§ **Directions for this task**:
Look through the entries for the string "changes", and copy each line that holds it.

▬▬▬

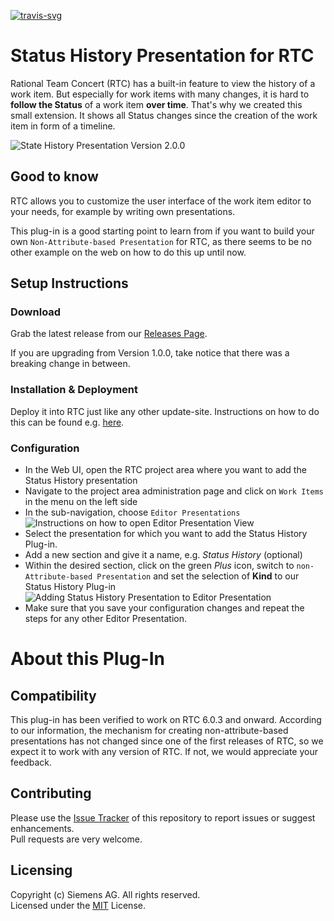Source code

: [![travis-svg][travis-svg]][travis]

# Status History Presentation for RTC
Rational Team Concert (RTC) has a built-in feature to view the history of a work item. But especially for work items with many changes, it is hard to **follow the Status** of a work item **over time**. That's why we created this small extension. It shows all Status changes since the creation of the work item in form of a timeline.

![State History Presentation Version 2.0.0](https://github.com/jazz-community/rtc-statushistory-presentation/blob/master/documentation/statusHistoryPresentation_V2.0.0.png)

## Good to know
RTC allows you to customize the user interface of the work item editor to your needs, for example by writing own presentations.

This plug-in is a good starting point to learn from if you want to build your own `Non-Attribute-based Presentation` for RTC, as there seems to be no other example on the web on how to do this up until now.

## Setup Instructions
### Download
Grab the latest release from our [Releases Page](https://github.com/jazz-community/rtc-statushistory-presentation/releases). 

If you are upgrading from Version 1.0.0, take notice that there was a breaking change in between.

### Installation & Deployment
Deploy it into RTC just like any other update-site. Instructions on how to do this can be found e.g. [here](https://github.com/jazz-community/rtc-create-child-item-plugin#installation).

### Configuration
- In the Web UI, open the RTC project area where you want to add the Status History presentation
- Navigate to the project area administration page and click on `Work Items` in the menu on the left side
- In the sub-navigation, choose `Editor Presentations`<br>
![Instructions on how to open Editor Presentation View](https://github.com/jazz-community/rtc-statushistory-presentation/blob/master/documentation/ViewEditorPresentation_WebUI.png)
- Select the presentation for which you want to add the Status History Plug-in.
- Add a new section and give it a name, e.g. *Status History* (optional)
- Within the desired section, click on the green *Plus* icon, switch to `non-Attribute-based Presentation` and set the selection of **Kind** to our Status History Plug-in<br>
![Adding Status History Presentation to Editor Presentation](https://github.com/jazz-community/rtc-statushistory-presentation/blob/master/documentation/AddStatusHistoryPlugIn_WebUI.png)
- Make sure that you save your configuration changes and repeat the steps for any other Editor Presentation.

# About this Plug-In
## Compatibility
This plug-in has been verified to work on RTC 6.0.3 and onward. According to our information, the mechanism for creating non-attribute-based presentations has not changed since one of the first releases of RTC, so we expect it to work with any version of RTC. If not, we would appreciate your feedback.

## Contributing
Please use the [Issue Tracker](https://github.com/jazz-community/rtc-statushistory-presentation/issues) of this repository to report issues or suggest enhancements.<br>
Pull requests are very welcome.

## Licensing
Copyright (c) Siemens AG. All rights reserved.<br>
Licensed under the [MIT](https://github.com/jazz-community/rtc-statushistory-presentation/blob/master/LICENSE) License.

[travis-svg]: https://travis-ci.org/jazz-community/rtc-statushistory-presentation.svg?branch=master
[travis]: https://travis-ci.org/jazz-community/rtc-statushistory-presentation
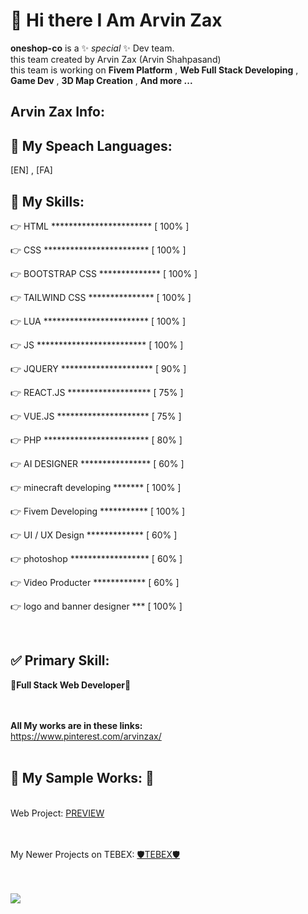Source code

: <h1>👋 Hi there I Am Arvin Zax</h1>

**oneshop-co** is a ✨ _special_ ✨ Dev team.<br>
this team created by Arvin Zax (Arvin Shahpasand)<br>
this team is working on **Fivem Platform** , **Web Full Stack Developing** , **Game Dev** , **3D Map Creation** , **And more ...**

<h2>Arvin Zax Info:</h2>

<h2>📢 My Speach Languages:</h2>
[EN] , [FA]

<h2>💎 My Skills:</h2>
<p>👉 HTML *********************** [ 100% ]</p>
<p>👉 CSS ************************ [ 100% ]</p>
<p>👉 BOOTSTRAP CSS ************** [ 100% ]</p>
<p>👉 TAILWIND CSS *************** [ 100% ]</p>
<p>👉 LUA ************************ [ 100% ]</p>
<p>👉 JS ************************* [ 100% ]</p>
<p>👉 JQUERY ********************* [ 90% ]</p>
<p>👉 REACT.JS ******************* [ 75% ]</p>
<p>👉 VUE.JS ********************* [ 75% ]</p>
<p>👉 PHP ************************ [ 80% ]</p>
<p>👉 AI DESIGNER **************** [ 60% ]</p>
<p>👉 minecraft developing ******* [ 100% ]</p>
<p>👉 Fivem Developing *********** [ 100% ]</p>
<p>👉 UI / UX Design ************* [ 60% ]</p>
<p>👉 photoshop ****************** [ 60% ]</p>
<p>👉 Video Producter ************ [ 60% ]</p>
<p>👉 logo and banner designer *** [ 100% ]</p>
<br>
<h2>✅ Primary Skill:</h2>

**🎈Full Stack Web Developer🎈**

<br><br>
**All My works are in these links:**
<br>https://www.pinterest.com/arvinzax/
<br><br>

<h2>💢 My Sample Works: 💢</h2>
<br>Web Project: <a target="_blank" href="https://www.pinterest.com/arvinzax/_created/">PREVIEW </a>

<br><br>My Newer Projects on TEBEX: <a target="_blank" href="https://oneshop.tebex.io/">🛡TEBEX🛡</a>

<br><br>
<a href="https://visitcount.itsvg.in">
  <img src="https://visitcount.itsvg.in/api?id=oneshop-co&label=Profile%20Views&color=2&icon=0&pretty=false" />
</a>
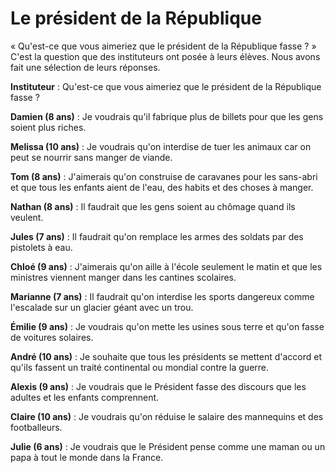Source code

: # Le président de la République

« Qu'est-ce que vous aimeriez que le président de la République fasse ? » C'est la question que des instituteurs ont posée à leurs élèves. Nous avons fait une sélection de leurs réponses.

**Instituteur** : Qu'est-ce que vous aimeriez que le président de la République fasse ?

**Damien (8 ans)** : Je voudrais qu'il fabrique plus de billets pour que les gens soient plus riches.

**Melissa (10 ans)** : Je voudrais qu'on interdise de tuer les animaux car on peut se nourrir sans manger de viande.

**Tom (8 ans)** : J'aimerais qu'on construise de caravanes pour les sans-abri et que tous les enfants aient de l'eau, des habits et des choses à manger.

**Nathan (8 ans)** : Il faudrait que les gens soient au chômage quand ils veulent.

**Jules (7 ans)** : Il faudrait qu'on remplace les armes des soldats par des pistolets à eau.

**Chloé (9 ans)** : J'aimerais qu'on aille à l'école seulement le matin et que les ministres viennent manger dans les cantines scolaires.

**Marianne (7 ans)** : Il faudrait qu'on interdise les sports dangereux comme l'escalade sur un glacier géant avec un trou.

**Émilie (9 ans)** : Je voudrais qu'on mette les usines sous terre et qu'on fasse de voitures solaires.

**André (10 ans)** : Je souhaite que tous les présidents se mettent d'accord et qu'ils fassent un traité continental ou mondial contre la guerre.

**Alexis (9 ans)** : Je voudrais que le Président fasse des discours que les adultes et les enfants comprennent.

**Claire (10 ans)** : Je voudrais qu'on réduise le salaire des mannequins et des footballeurs.

**Julie (6 ans)** : Je voudrais que le Président pense comme une maman ou un papa à tout le monde dans la France.
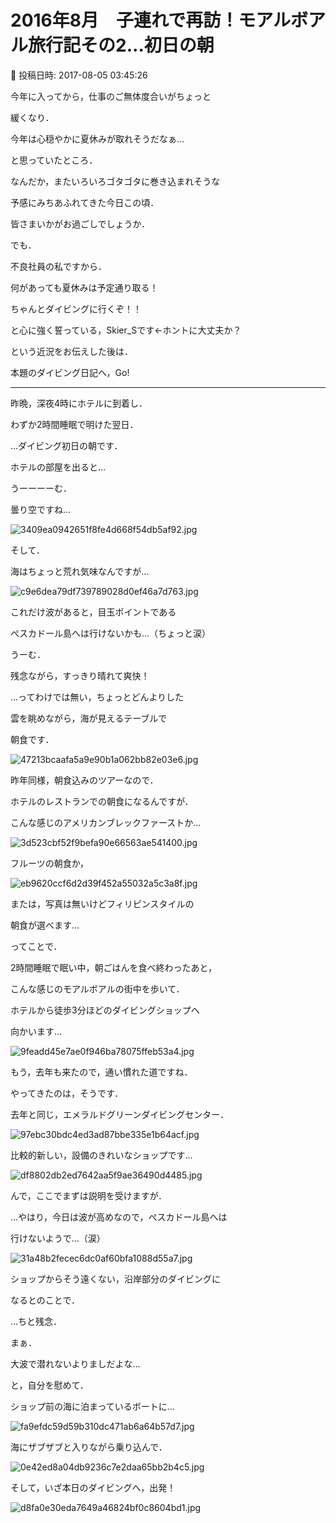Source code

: # 2016年8月　子連れで再訪！モアルボアル旅行記その2…初日の朝

📅 投稿日時: 2017-08-05 03:45:26

今年に入ってから，仕事のご無体度合いがちょっと


緩くなり．


今年は心穏やかに夏休みが取れそうだなぁ…


と思っていたところ．


なんだか，またいろいろゴタゴタに巻き込まれそうな


予感にみちあふれてきた今日この頃．


皆さまいかがお過ごしでしょうか．





でも．


不良社員の私ですから．


何があっても夏休みは予定通り取る！


ちゃんとダイビングに行くぞ！！


と心に強く誓っている，Skier_Sです←ホントに大丈夫か？





という近況をお伝えした後は．


本題のダイビング日記へ，Go!





---


昨晩，深夜4時にホテルに到着し．


わずか2時間睡眠で明けた翌日．


…ダイビング初日の朝です．





ホテルの部屋を出ると…


うーーーーむ．


曇り空ですね…




![3409ea0942651f8fe4d668f54db5af92.jpg](images/3409ea0942651f8fe4d668f54db5af92.jpg)







そして．


海はちょっと荒れ気味なんですが…




![c9e6dea79df739789028d0ef46a7d763.jpg](images/c9e6dea79df739789028d0ef46a7d763.jpg)




これだけ波があると，目玉ポイントである


ぺスカドール島へは行けないかも…（ちょっと涙）





うーむ．


残念ながら，すっきり晴れて爽快！


…ってわけでは無い，ちょっとどんよりした


雲を眺めながら，海が見えるテーブルで


朝食です．




![47213bcaafa5a9e90b1a062bb82e03e6.jpg](images/47213bcaafa5a9e90b1a062bb82e03e6.jpg)







昨年同様，朝食込みのツアーなので．


ホテルのレストランでの朝食になるんですが．


こんな感じのアメリカンブレックファーストか…




![3d523cbf52f9befa90e66563ae541400.jpg](images/3d523cbf52f9befa90e66563ae541400.jpg)




フルーツの朝食か，




![eb9620ccf6d2d39f452a55032a5c3a8f.jpg](images/eb9620ccf6d2d39f452a55032a5c3a8f.jpg)




または，写真は無いけどフィリピンスタイルの


朝食が選べます…





ってことで．


2時間睡眠で眠い中，朝ごはんを食べ終わったあと，


こんな感じのモアルボアルの街中を歩いて．


ホテルから徒歩3分ほどのダイビングショップへ


向かいます…




![9feadd45e7ae0f946ba78075ffeb53a4.jpg](images/9feadd45e7ae0f946ba78075ffeb53a4.jpg)




もう，去年も来たので，通い慣れた道ですね．





やってきたのは，そうです．


去年と同じ，エメラルドグリーンダイビングセンター．




![97ebc30bdc4ed3ad87bbe335e1b64acf.jpg](images/97ebc30bdc4ed3ad87bbe335e1b64acf.jpg)







比較的新しい，設備のきれいなショップです…




![df8802db2ed7642aa5f9ae36490d4485.jpg](images/df8802db2ed7642aa5f9ae36490d4485.jpg)







んで，ここでまずは説明を受けますが．


…やはり，今日は波が高めなので，ぺスカドール島へは


行けないようで…（涙）




![31a48b2fecec6dc0af60bfa1088d55a7.jpg](images/31a48b2fecec6dc0af60bfa1088d55a7.jpg)




ショップからそう遠くない，沿岸部分のダイビングに


なるとのことで．


…ちと残念．





まぁ．


大波で潜れないよりましだよな…


と，自分を慰めて．





ショップ前の海に泊まっているボートに…




![fa9efdc59d59b310dc471ab6a64b57d7.jpg](images/fa9efdc59d59b310dc471ab6a64b57d7.jpg)




海にザブザブと入りながら乗り込んで．




![0e42ed8a04db9236c7e2daa65bb2b4c5.jpg](images/0e42ed8a04db9236c7e2daa65bb2b4c5.jpg)




そして，いざ本日のダイビングへ，出発！




![d8fa0e30eda7649a46824bf0c8604bd1.jpg](images/d8fa0e30eda7649a46824bf0c8604bd1.jpg)

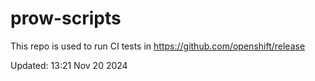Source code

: # prow-scripts

This repo is used to run CI tests in https://github.com/openshift/release

Updated: 13:21 Nov 20 2024
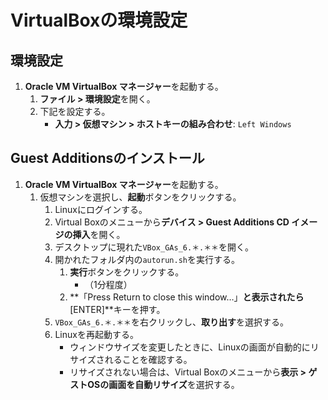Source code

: # VirtualBoxの環境設定

## 環境設定
1. **Oracle VM VirtualBox マネージャー**を起動する。
   1. **ファイル > 環境設定**を開く。
   2. 下記を設定する。
      - **入力 > 仮想マシン > ホストキーの組み合わせ**: `Left Windows`

## Guest Additionsのインストール
1. **Oracle VM VirtualBox マネージャー**を起動する。
   1. 仮想マシンを選択し、**起動**ボタンをクリックする。
      1. Linuxにログインする。
      2. Virtual Boxのメニューから**デバイス > Guest Additions CD イメージの挿入**を開く。
      3. デスクトップに現れた`VBox_GAs_6.＊.＊＊`を開く。
      4. 開かれたフォルダ内の`autorun.sh`を実行する。
         1. **実行**ボタンをクリックする。
            - （1分程度）
         2. **「Press Return to close this window…」**と表示されたら**[ENTER]**キーを押す。
      5. `VBox_GAs_6.＊.＊＊`を右クリックし、**取り出す**を選択する。
      6. Linuxを再起動する。
         - ウィンドウサイズを変更したときに、Linuxの画面が自動的にリサイズされることを確認する。
         - リサイズされない場合は、Virtual Boxのメニューから**表示 > ゲストOSの画面を自動リサイズ**を選択する。
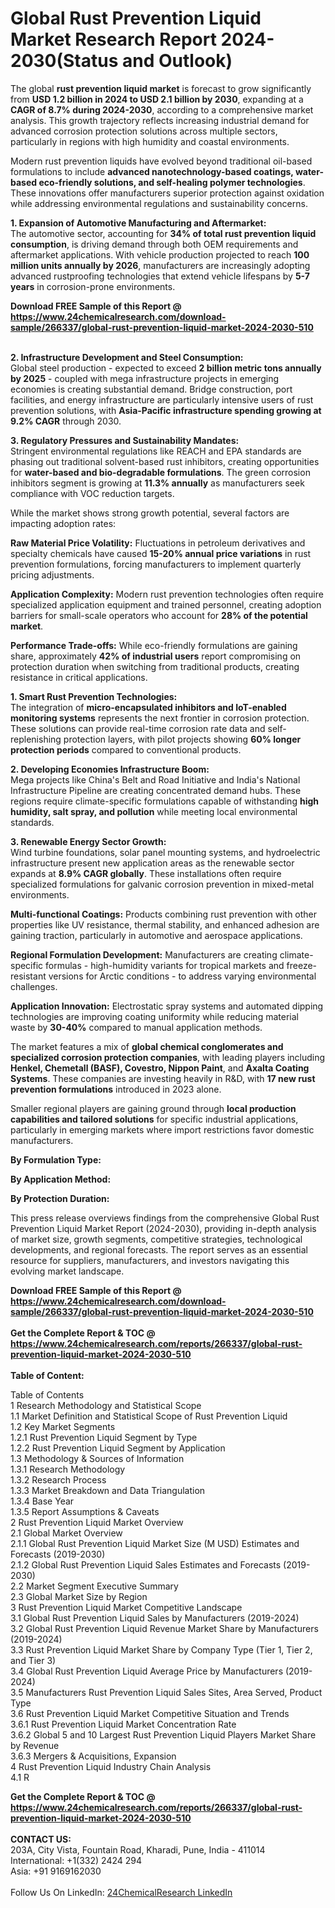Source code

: <h1>Global Rust Prevention Liquid Market Research Report 2024-2030(Status and Outlook)</h1><p>The global <strong>rust prevention liquid market</strong> is forecast to grow significantly from <strong>USD 1.2 billion in 2024 to USD 2.1 billion by 2030</strong>, expanding at a <strong>CAGR of 8.7% during 2024-2030</strong>, according to a comprehensive market analysis. This growth trajectory reflects increasing industrial demand for advanced corrosion protection solutions across multiple sectors, particularly in regions with high humidity and coastal environments.</p><p>Modern rust prevention liquids have evolved beyond traditional oil-based formulations to include <strong>advanced nanotechnology-based coatings, water-based eco-friendly solutions, and self-healing polymer technologies</strong>. These innovations offer manufacturers superior protection against oxidation while addressing environmental regulations and sustainability concerns.</p><p><strong>1. Expansion of Automotive Manufacturing and Aftermarket:</strong><br>
The automotive sector, accounting for <strong>34% of total rust prevention liquid consumption</strong>, is driving demand through both OEM requirements and aftermarket applications. With vehicle production projected to reach <strong>100 million units annually by 2026</strong>, manufacturers are increasingly adopting advanced rustproofing technologies that extend vehicle lifespans by <strong>5-7 years</strong> in corrosion-prone environments.</p><div><b>Download FREE Sample of this Report @ 
            <a href="https://www.24chemicalresearch.com/download-sample/266337/global-rust-prevention-liquid-market-2024-2030-510">
            https://www.24chemicalresearch.com/download-sample/266337/global-rust-prevention-liquid-market-2024-2030-510</a></b></div><br><p><strong>2. Infrastructure Development and Steel Consumption:</strong><br>
Global steel production - expected to exceed <strong>2 billion metric tons annually by 2025</strong> - coupled with mega infrastructure projects in emerging economies is creating substantial demand. Bridge construction, port facilities, and energy infrastructure are particularly intensive users of rust prevention solutions, with <strong>Asia-Pacific infrastructure spending growing at 9.2% CAGR</strong> through 2030.</p><p><strong>3. Regulatory Pressures and Sustainability Mandates:</strong><br>
Stringent environmental regulations like REACH and EPA standards are phasing out traditional solvent-based rust inhibitors, creating opportunities for <strong>water-based and bio-degradable formulations</strong>. The green corrosion inhibitors segment is growing at <strong>11.3% annually</strong> as manufacturers seek compliance with VOC reduction targets.</p><p>While the market shows strong growth potential, several factors are impacting adoption rates:</p><p><strong>Raw Material Price Volatility:</strong> Fluctuations in petroleum derivatives and specialty chemicals have caused <strong>15-20% annual price variations</strong> in rust prevention formulations, forcing manufacturers to implement quarterly pricing adjustments.</p><p><strong>Application Complexity:</strong> Modern rust prevention technologies often require specialized application equipment and trained personnel, creating adoption barriers for small-scale operators who account for <strong>28% of the potential market</strong>.</p><p><strong>Performance Trade-offs:</strong> While eco-friendly formulations are gaining share, approximately <strong>42% of industrial users</strong> report compromising on protection duration when switching from traditional products, creating resistance in critical applications.</p><p><strong>1. Smart Rust Prevention Technologies:</strong><br>
The integration of <strong>micro-encapsulated inhibitors and IoT-enabled monitoring systems</strong> represents the next frontier in corrosion protection. These solutions can provide real-time corrosion rate data and self-replenishing protection layers, with pilot projects showing <strong>60% longer protection periods</strong> compared to conventional products.</p><p><strong>2. Developing Economies Infrastructure Boom:</strong><br>
Mega projects like China's Belt and Road Initiative and India's National Infrastructure Pipeline are creating concentrated demand hubs. These regions require climate-specific formulations capable of withstanding <strong>high humidity, salt spray, and pollution</strong> while meeting local environmental standards.</p><p><strong>3. Renewable Energy Sector Growth:</strong><br>
Wind turbine foundations, solar panel mounting systems, and hydroelectric infrastructure present new application areas as the renewable sector expands at <strong>8.9% CAGR globally</strong>. These installations often require specialized formulations for galvanic corrosion prevention in mixed-metal environments.</p><p><strong>Multi-functional Coatings:</strong> Products combining rust prevention with other properties like UV resistance, thermal stability, and enhanced adhesion are gaining traction, particularly in automotive and aerospace applications.</p><p><strong>Regional Formulation Development:</strong> Manufacturers are creating climate-specific formulas - high-humidity variants for tropical markets and freeze-resistant versions for Arctic conditions - to address varying environmental challenges.</p><p><strong>Application Innovation:</strong> Electrostatic spray systems and automated dipping technologies are improving coating uniformity while reducing material waste by <strong>30-40%</strong> compared to manual application methods.</p><p>The market features a mix of <strong>global chemical conglomerates and specialized corrosion protection companies</strong>, with leading players including <strong>Henkel, Chemetall (BASF), Covestro, Nippon Paint</strong>, and <strong>Axalta Coating Systems</strong>. These companies are investing heavily in R&amp;D, with <strong>17 new rust prevention formulations</strong> introduced in 2023 alone.</p><p>Smaller regional players are gaining ground through <strong>local production capabilities and tailored solutions</strong> for specific industrial applications, particularly in emerging markets where import restrictions favor domestic manufacturers.</p><p><strong>By Formulation Type:</strong></p><p><strong>By Application Method:</strong></p><p><strong>By Protection Duration:</strong></p><p>This press release overviews findings from the comprehensive Global Rust Prevention Liquid Market Report (2024-2030), providing in-depth analysis of market size, growth segments, competitive strategies, technological developments, and regional forecasts. The report serves as an essential resource for suppliers, manufacturers, and investors navigating this evolving market landscape.</p><div><b>Download FREE Sample of this Report @ 
            <a href="https://www.24chemicalresearch.com/download-sample/266337/global-rust-prevention-liquid-market-2024-2030-510">
            https://www.24chemicalresearch.com/download-sample/266337/global-rust-prevention-liquid-market-2024-2030-510</a></b></div><br><div><b>Get the Complete Report & TOC @ 
            <a href="https://www.24chemicalresearch.com/reports/266337/global-rust-prevention-liquid-market-2024-2030-510">
            https://www.24chemicalresearch.com/reports/266337/global-rust-prevention-liquid-market-2024-2030-510</a></b></div><br>
            <b>Table of Content:</b><p>Table of Contents<br />
1 Research Methodology and Statistical Scope<br />
1.1 Market Definition and Statistical Scope of Rust Prevention Liquid<br />
1.2 Key Market Segments<br />
1.2.1 Rust Prevention Liquid Segment by Type<br />
1.2.2 Rust Prevention Liquid Segment by Application<br />
1.3 Methodology & Sources of Information<br />
1.3.1 Research Methodology<br />
1.3.2 Research Process<br />
1.3.3 Market Breakdown and Data Triangulation<br />
1.3.4 Base Year<br />
1.3.5 Report Assumptions & Caveats<br />
2 Rust Prevention Liquid Market Overview<br />
2.1 Global Market Overview<br />
2.1.1 Global Rust Prevention Liquid Market Size (M USD) Estimates and Forecasts (2019-2030)<br />
2.1.2 Global Rust Prevention Liquid Sales Estimates and Forecasts (2019-2030)<br />
2.2 Market Segment Executive Summary<br />
2.3 Global Market Size by Region<br />
3 Rust Prevention Liquid Market Competitive Landscape<br />
3.1 Global Rust Prevention Liquid Sales by Manufacturers (2019-2024)<br />
3.2 Global Rust Prevention Liquid Revenue Market Share by Manufacturers (2019-2024)<br />
3.3 Rust Prevention Liquid Market Share by Company Type (Tier 1, Tier 2, and Tier 3)<br />
3.4 Global Rust Prevention Liquid Average Price by Manufacturers (2019-2024)<br />
3.5 Manufacturers Rust Prevention Liquid Sales Sites, Area Served, Product Type<br />
3.6 Rust Prevention Liquid Market Competitive Situation and Trends<br />
3.6.1 Rust Prevention Liquid Market Concentration Rate<br />
3.6.2 Global 5 and 10 Largest Rust Prevention Liquid Players Market Share by Revenue<br />
3.6.3 Mergers & Acquisitions, Expansion<br />
4 Rust Prevention Liquid Industry Chain Analysis<br />
4.1 R</p><div><b>Get the Complete Report & TOC @ 
            <a href="https://www.24chemicalresearch.com/reports/266337/global-rust-prevention-liquid-market-2024-2030-510">
            https://www.24chemicalresearch.com/reports/266337/global-rust-prevention-liquid-market-2024-2030-510</a></b></div><br><b>CONTACT US:</b><br>
            203A, City Vista, Fountain Road, Kharadi, Pune, India - 411014<br>
            International: +1(332) 2424 294<br>
            Asia: +91 9169162030 <br><br>
            Follow Us On LinkedIn: <a href="https://www.linkedin.com/company/24chemicalresearch/">24ChemicalResearch LinkedIn</a>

▬▬▬

§ **Answer to this task**:
Rational Team Concert (RTC) has a built-in feature to view the history of a work item. But especially for work items with many changes, it is hard to **follow the Status** of a work item **over time**. That's why we created this small extension. It shows all Status changes since the creation of the work item in form of a timeline.
- Make sure that you save your configuration changes and repeat the steps for any other Editor Presentation.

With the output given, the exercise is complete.